Modern practice and outcomes of reoperative cardiac surgery

Published:January 22, 2021DOI:



      To evaluate recent practice and outcomes of reoperative cardiac surgery via re-sternotomy. Use of early versus late institution of cardiopulmonary bypass (CPB) before sternal re-entry was of particular interest.


      From January 2008 to July 2017, 7640 patients underwent reoperative cardiac surgery at Cleveland Clinic. The study group consisted of 6627 who had a re-sternotomy and preoperative computed tomography scans; 755 and 5872 were in the early and late institution of CPB groups, respectively. Patients were stratified into high (n = 563) or low (n = 6064) anatomic risk of re-entry on the basis of computed tomography criteria. Weighted propensity-balanced operative mortality and morbidity were compared with surgeon as a random effect.


      Reoperative procedures most commonly incorporated aortic valve replacement (n = 3611) and coronary artery bypass grafting (n = 2029), but also aortic root (n = 1061) and arch procedures (n = 527). Unadjusted operative mortality was 3.5% (235/6627), and major sternal re-entry and mediastinal dissection injuries were uncommon (2.8%). In the propensity-weighted analysis, similar mortality (3.1% vs 4.5%; P = .6) and major morbidity, including stroke (1.8% vs 3.2%) and dialysis (0 vs 2.6%), were noted in the high anatomic risk cohort between early and late CPB groups. Similar trends were observed in the low anatomic risk cohort (mortality 3.5% vs 2.1%; P = .2).

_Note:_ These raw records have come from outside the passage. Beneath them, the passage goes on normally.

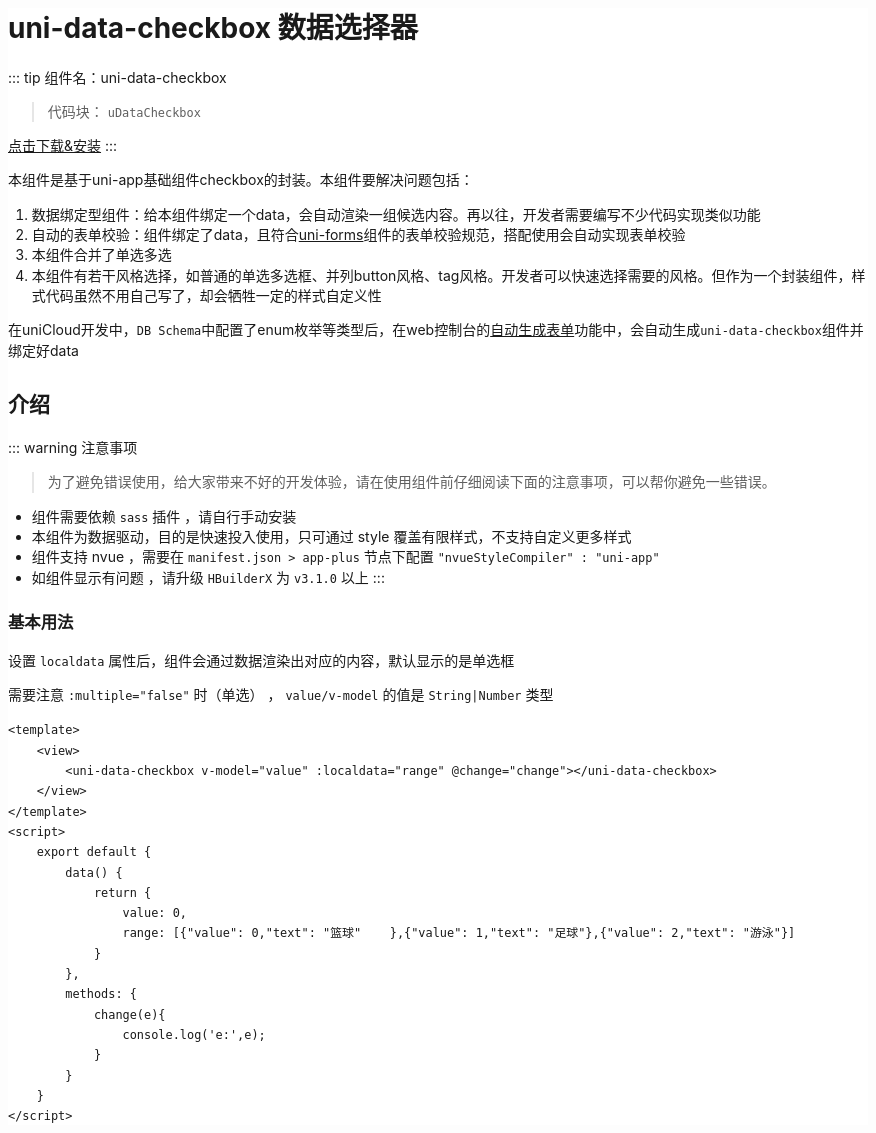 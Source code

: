 # uni-data-checkbox 数据选择器

::: tip 组件名：uni-data-checkbox
> 代码块： `uDataCheckbox`

[点击下载&安装](https://ext.dcloud.net.cn/plugin?name=uni-data-checkbox)
:::

本组件是基于uni-app基础组件checkbox的封装。本组件要解决问题包括：

1. 数据绑定型组件：给本组件绑定一个data，会自动渲染一组候选内容。再以往，开发者需要编写不少代码实现类似功能
2. 自动的表单校验：组件绑定了data，且符合[uni-forms](https://ext.dcloud.net.cn/plugin?id=2773)组件的表单校验规范，搭配使用会自动实现表单校验
3. 本组件合并了单选多选
4. 本组件有若干风格选择，如普通的单选多选框、并列button风格、tag风格。开发者可以快速选择需要的风格。但作为一个封装组件，样式代码虽然不用自己写了，却会牺牲一定的样式自定义性

在uniCloud开发中，`DB Schema`中配置了enum枚举等类型后，在web控制台的[自动生成表单](https://uniapp.dcloud.io/uniCloud/schema?id=autocode)功能中，会自动生成``uni-data-checkbox``组件并绑定好data


## 介绍

::: warning 注意事项
> 为了避免错误使用，给大家带来不好的开发体验，请在使用组件前仔细阅读下面的注意事项，可以帮你避免一些错误。
- 组件需要依赖 `sass` 插件 ，请自行手动安装
- 本组件为数据驱动，目的是快速投入使用，只可通过 style 覆盖有限样式，不支持自定义更多样式
- 组件支持 nvue ，需要在 `manifest.json > app-plus` 节点下配置 `"nvueStyleCompiler" : "uni-app"` 
- 如组件显示有问题 ，请升级 `HBuilderX` 为 `v3.1.0` 以上
:::


### 基本用法

设置 `localdata` 属性后，组件会通过数据渲染出对应的内容，默认显示的是单选框 

需要注意 `:multiple="false"` 时（单选） ， `value/v-model` 的值是 `String|Number` 类型


```vue
<template>
	<view>
		<uni-data-checkbox v-model="value" :localdata="range" @change="change"></uni-data-checkbox>
	</view>
</template>
<script>
	export default {
		data() { 
			return {
				value: 0,
				range: [{"value": 0,"text": "篮球"	},{"value": 1,"text": "足球"},{"value": 2,"text": "游泳"}]
			}
		},
		methods: {
			change(e){
				console.log('e:',e);
			}
		}
	}
</script>
```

      Reoperative cardiac surgery is associated with low operative morbidity and mortality at an experienced center. Early and late CPB strategies have comparable outcomes in the context of an image-guided, team-based strategy.

      Graphical abstract

      Key Words

      Abbreviations and Acronyms:

      CABG (coronary artery bypass grafting), CPB (cardiopulmonary bypass), CT (computed tomography)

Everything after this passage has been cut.